### WHAT YOU WILL DO
How do the lines below between the ones holding "- Team1 and Team2" and "- Slight correlation", inclusive, read? Give them again exactly, with no other lines.
BEGIN
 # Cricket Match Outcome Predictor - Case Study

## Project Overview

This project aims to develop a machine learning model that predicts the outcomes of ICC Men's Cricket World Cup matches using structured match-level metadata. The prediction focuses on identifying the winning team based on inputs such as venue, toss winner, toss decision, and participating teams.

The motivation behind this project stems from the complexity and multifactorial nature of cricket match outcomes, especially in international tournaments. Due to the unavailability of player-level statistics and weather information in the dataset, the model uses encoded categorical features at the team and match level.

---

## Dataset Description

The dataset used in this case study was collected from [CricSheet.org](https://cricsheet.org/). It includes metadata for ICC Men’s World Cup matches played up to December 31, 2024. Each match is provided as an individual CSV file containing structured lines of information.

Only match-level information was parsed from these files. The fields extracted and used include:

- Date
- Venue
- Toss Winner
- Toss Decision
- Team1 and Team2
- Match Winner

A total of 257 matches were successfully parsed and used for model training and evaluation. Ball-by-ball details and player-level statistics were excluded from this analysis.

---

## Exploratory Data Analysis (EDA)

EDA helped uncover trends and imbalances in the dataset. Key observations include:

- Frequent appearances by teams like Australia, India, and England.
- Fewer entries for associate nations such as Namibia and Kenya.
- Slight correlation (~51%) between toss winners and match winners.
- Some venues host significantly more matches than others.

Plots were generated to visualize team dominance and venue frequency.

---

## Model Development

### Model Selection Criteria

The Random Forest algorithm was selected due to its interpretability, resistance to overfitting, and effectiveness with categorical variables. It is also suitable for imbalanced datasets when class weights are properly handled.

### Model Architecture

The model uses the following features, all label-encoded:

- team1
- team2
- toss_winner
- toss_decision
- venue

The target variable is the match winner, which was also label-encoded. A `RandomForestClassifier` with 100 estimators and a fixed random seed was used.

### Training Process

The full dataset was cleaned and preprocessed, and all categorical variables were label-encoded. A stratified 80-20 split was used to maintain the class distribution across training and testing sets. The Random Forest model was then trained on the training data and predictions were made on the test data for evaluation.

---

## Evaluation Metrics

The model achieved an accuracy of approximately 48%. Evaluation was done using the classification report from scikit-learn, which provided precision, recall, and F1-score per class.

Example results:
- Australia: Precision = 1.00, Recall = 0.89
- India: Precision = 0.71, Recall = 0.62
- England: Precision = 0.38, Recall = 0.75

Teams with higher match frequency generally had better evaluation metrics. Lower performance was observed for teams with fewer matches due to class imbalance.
END
BEGIN
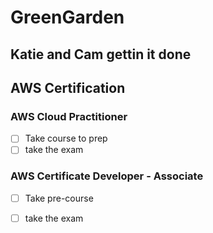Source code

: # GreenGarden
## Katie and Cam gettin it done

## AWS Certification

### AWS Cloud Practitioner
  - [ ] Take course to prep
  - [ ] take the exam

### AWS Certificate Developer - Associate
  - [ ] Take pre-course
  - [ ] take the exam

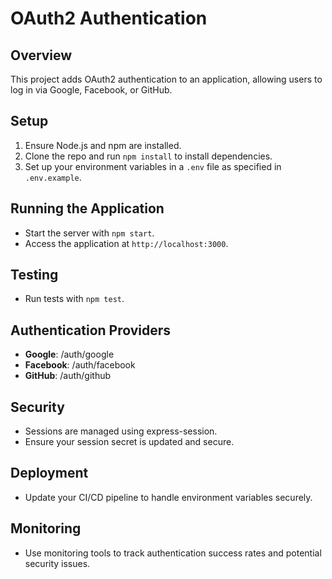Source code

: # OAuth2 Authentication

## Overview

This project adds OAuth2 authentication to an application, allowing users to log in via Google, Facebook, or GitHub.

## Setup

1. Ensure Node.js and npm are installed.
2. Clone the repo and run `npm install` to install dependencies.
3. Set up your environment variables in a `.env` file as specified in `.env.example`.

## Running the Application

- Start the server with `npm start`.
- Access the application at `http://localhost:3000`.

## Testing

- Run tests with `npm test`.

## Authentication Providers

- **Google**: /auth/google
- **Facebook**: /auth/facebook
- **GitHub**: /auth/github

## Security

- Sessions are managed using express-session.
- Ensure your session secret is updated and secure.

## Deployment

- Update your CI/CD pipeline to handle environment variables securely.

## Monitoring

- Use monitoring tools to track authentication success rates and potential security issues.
END
### REPLY TO THE EXERCISE
- Team1 and Team2
- Match Winner

A total of 257 matches were successfully parsed and used for model training and evaluation. Ball-by-ball details and player-level statistics were excluded from this analysis.

---

## Exploratory Data Analysis (EDA)

EDA helped uncover trends and imbalances in the dataset. Key observations include:

- Frequent appearances by teams like Australia, India, and England.
- Fewer entries for associate nations such as Namibia and Kenya.
- Slight correlation (~51%) between toss winners and match winners.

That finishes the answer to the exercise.